[Start of Attachment]

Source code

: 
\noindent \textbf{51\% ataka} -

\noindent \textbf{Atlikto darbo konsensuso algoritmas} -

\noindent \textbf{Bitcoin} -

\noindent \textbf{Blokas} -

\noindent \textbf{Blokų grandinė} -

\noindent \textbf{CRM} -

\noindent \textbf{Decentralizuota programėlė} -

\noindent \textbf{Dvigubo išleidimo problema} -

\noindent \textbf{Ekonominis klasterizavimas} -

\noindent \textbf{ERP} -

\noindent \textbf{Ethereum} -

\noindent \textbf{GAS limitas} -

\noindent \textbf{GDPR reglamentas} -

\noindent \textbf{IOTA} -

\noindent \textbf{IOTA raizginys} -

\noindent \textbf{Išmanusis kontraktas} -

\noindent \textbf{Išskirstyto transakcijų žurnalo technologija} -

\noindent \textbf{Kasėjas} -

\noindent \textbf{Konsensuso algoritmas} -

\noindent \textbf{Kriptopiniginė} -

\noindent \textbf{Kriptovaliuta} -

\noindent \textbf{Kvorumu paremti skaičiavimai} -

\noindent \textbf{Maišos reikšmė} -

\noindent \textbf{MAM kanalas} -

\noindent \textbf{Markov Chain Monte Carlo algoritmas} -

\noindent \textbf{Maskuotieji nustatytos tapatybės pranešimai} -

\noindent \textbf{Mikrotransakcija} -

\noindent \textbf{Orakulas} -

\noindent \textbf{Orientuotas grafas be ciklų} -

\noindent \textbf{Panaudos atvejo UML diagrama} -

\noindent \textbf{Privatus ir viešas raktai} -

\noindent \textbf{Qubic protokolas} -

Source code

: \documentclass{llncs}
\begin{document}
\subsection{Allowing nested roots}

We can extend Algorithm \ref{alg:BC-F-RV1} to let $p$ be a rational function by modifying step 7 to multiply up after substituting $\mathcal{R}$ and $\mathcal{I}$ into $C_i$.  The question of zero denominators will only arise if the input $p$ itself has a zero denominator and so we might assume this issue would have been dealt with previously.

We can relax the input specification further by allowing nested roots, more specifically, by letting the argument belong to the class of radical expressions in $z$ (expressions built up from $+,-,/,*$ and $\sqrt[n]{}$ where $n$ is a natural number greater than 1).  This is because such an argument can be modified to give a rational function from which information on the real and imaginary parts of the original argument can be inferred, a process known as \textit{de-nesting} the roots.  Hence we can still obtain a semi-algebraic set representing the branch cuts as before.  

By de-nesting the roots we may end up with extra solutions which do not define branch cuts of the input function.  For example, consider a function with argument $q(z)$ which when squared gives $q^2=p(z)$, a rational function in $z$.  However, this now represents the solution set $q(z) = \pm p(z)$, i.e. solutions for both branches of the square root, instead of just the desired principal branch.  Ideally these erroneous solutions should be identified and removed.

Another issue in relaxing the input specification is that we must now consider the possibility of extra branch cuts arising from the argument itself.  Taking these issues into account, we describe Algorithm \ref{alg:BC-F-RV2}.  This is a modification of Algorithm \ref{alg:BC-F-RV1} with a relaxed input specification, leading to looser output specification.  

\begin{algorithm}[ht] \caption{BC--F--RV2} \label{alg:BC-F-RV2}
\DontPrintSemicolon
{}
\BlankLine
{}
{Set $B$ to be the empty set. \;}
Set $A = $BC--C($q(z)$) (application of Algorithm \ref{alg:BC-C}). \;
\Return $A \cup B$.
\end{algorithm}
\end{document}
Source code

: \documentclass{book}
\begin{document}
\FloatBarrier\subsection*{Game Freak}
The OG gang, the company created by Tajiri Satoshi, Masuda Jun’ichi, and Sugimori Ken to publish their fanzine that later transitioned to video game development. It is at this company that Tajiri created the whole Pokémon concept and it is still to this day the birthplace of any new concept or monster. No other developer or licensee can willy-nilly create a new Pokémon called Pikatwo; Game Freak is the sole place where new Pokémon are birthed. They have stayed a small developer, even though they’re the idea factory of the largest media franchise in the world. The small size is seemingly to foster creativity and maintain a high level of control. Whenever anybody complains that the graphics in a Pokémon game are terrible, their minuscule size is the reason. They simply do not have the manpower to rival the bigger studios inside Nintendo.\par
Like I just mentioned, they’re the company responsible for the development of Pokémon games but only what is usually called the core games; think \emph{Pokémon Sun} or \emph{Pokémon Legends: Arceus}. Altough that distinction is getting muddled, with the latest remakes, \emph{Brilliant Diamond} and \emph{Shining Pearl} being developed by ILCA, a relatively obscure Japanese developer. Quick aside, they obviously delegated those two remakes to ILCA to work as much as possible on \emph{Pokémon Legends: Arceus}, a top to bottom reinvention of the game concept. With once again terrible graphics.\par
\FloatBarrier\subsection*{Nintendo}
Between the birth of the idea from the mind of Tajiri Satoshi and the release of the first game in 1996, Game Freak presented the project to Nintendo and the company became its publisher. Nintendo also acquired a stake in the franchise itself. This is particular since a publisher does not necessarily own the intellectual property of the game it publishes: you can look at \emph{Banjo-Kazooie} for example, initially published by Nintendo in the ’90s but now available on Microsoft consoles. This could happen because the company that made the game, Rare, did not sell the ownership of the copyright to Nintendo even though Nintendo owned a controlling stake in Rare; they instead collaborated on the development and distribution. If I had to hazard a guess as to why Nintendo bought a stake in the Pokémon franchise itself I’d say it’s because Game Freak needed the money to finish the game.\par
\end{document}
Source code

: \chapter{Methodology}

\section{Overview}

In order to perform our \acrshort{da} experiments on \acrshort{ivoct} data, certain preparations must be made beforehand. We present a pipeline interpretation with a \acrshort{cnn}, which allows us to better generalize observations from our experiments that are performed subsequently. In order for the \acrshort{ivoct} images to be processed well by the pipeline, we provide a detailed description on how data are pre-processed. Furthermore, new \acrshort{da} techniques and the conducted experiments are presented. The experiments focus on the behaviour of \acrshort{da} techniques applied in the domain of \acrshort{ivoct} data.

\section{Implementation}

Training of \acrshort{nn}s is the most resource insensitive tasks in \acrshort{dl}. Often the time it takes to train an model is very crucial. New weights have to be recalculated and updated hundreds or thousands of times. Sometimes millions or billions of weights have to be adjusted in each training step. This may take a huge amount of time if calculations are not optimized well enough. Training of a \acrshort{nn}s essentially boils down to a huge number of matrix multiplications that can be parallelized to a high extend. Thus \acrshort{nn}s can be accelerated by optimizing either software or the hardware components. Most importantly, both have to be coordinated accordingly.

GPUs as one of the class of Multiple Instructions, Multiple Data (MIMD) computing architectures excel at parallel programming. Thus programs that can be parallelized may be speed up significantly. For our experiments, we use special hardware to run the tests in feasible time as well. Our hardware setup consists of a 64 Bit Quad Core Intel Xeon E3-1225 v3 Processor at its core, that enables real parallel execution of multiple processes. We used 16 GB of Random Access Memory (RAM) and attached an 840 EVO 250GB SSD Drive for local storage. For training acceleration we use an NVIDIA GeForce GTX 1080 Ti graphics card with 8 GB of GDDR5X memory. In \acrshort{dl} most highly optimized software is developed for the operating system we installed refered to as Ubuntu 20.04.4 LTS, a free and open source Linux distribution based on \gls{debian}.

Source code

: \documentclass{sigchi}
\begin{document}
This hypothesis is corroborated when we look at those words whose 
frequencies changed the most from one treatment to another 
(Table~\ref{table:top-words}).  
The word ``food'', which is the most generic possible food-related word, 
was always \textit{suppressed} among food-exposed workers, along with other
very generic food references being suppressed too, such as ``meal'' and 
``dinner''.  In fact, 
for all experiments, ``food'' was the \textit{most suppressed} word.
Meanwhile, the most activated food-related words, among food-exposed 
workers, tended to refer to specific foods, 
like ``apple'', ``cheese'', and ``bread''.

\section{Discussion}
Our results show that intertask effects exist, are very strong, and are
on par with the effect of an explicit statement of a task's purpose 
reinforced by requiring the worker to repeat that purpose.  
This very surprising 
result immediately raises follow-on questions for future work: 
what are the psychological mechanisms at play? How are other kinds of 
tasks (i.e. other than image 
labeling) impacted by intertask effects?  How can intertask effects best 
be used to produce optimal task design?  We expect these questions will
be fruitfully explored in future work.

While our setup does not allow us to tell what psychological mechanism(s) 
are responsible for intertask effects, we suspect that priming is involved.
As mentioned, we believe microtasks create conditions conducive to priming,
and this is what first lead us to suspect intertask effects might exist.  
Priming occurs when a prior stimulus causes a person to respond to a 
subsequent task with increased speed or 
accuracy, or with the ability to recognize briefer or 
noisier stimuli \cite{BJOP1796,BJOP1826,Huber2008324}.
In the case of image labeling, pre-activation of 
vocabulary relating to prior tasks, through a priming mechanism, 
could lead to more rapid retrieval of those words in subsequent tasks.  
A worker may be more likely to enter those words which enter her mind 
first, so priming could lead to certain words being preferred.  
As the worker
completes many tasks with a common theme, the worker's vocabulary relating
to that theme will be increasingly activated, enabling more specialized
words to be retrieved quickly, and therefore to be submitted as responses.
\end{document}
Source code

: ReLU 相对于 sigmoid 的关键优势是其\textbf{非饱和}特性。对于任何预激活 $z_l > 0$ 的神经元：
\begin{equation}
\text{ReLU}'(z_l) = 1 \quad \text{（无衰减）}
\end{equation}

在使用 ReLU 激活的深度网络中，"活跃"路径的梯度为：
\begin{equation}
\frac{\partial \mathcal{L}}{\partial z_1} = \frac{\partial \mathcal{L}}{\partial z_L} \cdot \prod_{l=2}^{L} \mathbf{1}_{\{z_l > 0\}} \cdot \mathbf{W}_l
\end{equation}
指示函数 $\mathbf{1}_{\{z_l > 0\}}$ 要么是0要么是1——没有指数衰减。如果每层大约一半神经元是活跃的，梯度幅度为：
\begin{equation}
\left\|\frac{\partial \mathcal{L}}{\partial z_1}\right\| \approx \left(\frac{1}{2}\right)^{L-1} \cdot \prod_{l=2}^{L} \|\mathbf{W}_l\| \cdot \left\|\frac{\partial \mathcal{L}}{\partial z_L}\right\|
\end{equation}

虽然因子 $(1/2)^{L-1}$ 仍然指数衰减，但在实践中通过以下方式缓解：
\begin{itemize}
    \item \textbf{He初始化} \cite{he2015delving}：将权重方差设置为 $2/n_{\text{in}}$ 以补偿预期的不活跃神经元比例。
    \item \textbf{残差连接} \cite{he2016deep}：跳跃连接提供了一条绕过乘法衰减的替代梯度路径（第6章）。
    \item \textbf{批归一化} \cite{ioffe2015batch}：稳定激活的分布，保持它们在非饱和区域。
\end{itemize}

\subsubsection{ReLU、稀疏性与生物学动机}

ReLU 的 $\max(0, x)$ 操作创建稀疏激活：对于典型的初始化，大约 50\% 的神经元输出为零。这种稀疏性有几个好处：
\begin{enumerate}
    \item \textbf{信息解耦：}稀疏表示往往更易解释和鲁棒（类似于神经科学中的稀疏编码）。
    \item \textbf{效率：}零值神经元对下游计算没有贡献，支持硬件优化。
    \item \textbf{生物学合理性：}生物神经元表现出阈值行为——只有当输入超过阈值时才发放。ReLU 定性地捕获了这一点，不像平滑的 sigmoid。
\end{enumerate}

[End of Attachment]

EXERCISE INSTRUCTIONS ▸ Copy each line above that contains the string "mathcal".

RESULT ▸
We can extend Algorithm \ref{alg:BC-F-RV1} to let $p$ be a rational function by modifying step 7 to multiply up after substituting $\mathcal{R}$ and $\mathcal{I}$ into $C_i$.  The question of zero denominators will only arise if the input $p$ itself has a zero denominator and so we might assume this issue would have been dealt with previously.
\frac{\partial \mathcal{L}}{\partial z_1} = \frac{\partial \mathcal{L}}{\partial z_L} \cdot \prod_{l=2}^{L} \mathbf{1}_{\{z_l > 0\}} \cdot \mathbf{W}_l
\left\|\frac{\partial \mathcal{L}}{\partial z_1}\right\| \approx \left(\frac{1}{2}\right)^{L-1} \cdot \prod_{l=2}^{L} \|\mathbf{W}_l\| \cdot \left\|\frac{\partial \mathcal{L}}{\partial z_L}\right\|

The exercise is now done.